È impossibile prevedere quale sarà la parola del 2021. Nell’auspicio che l’anno sia diverso da quello che senza rimpianti abbiamo da poco abbandonato, ci consola il pensiero che il 2021 è l’anno delle celebrazioni legate al settecentenario della morte di Dante. Tra le tante iniziative annunziate, spicca una già avviata dall’Accademia della Crusca. Si intitola «La parola fresca di giornata. 365 giorni con Dante»: ogni giorno del nuovo anno il sito dell’Accademia ospita una parola o un’espressione dantesca, accompagnata da un breve commento di volta in volta preparato da un accademico. Una parola al giorno per farci sentire quanto Dante sia vicino a noi.

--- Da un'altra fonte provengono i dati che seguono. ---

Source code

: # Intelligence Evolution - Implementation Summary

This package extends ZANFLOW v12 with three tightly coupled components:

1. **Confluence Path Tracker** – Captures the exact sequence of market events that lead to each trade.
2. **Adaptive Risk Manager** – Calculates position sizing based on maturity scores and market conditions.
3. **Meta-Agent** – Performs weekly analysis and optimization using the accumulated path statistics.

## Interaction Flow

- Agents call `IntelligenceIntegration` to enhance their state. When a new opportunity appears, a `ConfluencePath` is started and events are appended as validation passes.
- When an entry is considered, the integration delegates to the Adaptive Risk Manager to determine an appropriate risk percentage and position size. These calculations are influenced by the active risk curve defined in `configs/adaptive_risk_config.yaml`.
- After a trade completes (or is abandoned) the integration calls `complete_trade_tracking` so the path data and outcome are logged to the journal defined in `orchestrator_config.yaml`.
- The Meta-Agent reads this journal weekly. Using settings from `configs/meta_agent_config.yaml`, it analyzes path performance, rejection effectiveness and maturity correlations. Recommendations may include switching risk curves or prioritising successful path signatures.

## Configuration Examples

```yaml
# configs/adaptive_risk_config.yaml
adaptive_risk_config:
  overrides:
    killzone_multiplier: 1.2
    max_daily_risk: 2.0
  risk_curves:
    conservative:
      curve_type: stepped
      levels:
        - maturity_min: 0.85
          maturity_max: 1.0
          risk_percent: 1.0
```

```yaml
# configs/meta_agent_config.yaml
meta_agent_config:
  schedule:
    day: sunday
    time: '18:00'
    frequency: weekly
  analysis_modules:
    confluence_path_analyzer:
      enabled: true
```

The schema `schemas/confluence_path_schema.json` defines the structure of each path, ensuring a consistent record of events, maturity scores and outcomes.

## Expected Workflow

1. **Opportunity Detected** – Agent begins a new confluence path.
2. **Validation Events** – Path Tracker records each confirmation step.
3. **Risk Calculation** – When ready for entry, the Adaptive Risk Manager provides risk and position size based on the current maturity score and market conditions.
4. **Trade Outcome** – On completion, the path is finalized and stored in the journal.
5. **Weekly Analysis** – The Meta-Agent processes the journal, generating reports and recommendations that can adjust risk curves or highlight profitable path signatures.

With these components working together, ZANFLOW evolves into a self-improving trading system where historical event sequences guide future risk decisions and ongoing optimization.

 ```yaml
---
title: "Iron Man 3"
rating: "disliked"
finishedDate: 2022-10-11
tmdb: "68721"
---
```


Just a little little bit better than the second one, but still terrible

Non sappiamo se una parola dantesca diventerà parola dell’anno 2021, dipenderà dalle scelte dei parlanti e degli scriventi italiani. Ma certo l’iniziativa della Crusca contribuirà in maniera significativa a far conoscere agli italiani l’opera e la lingua del nostro più grande poeta. Ne riparleremo ancora la prossima settimana.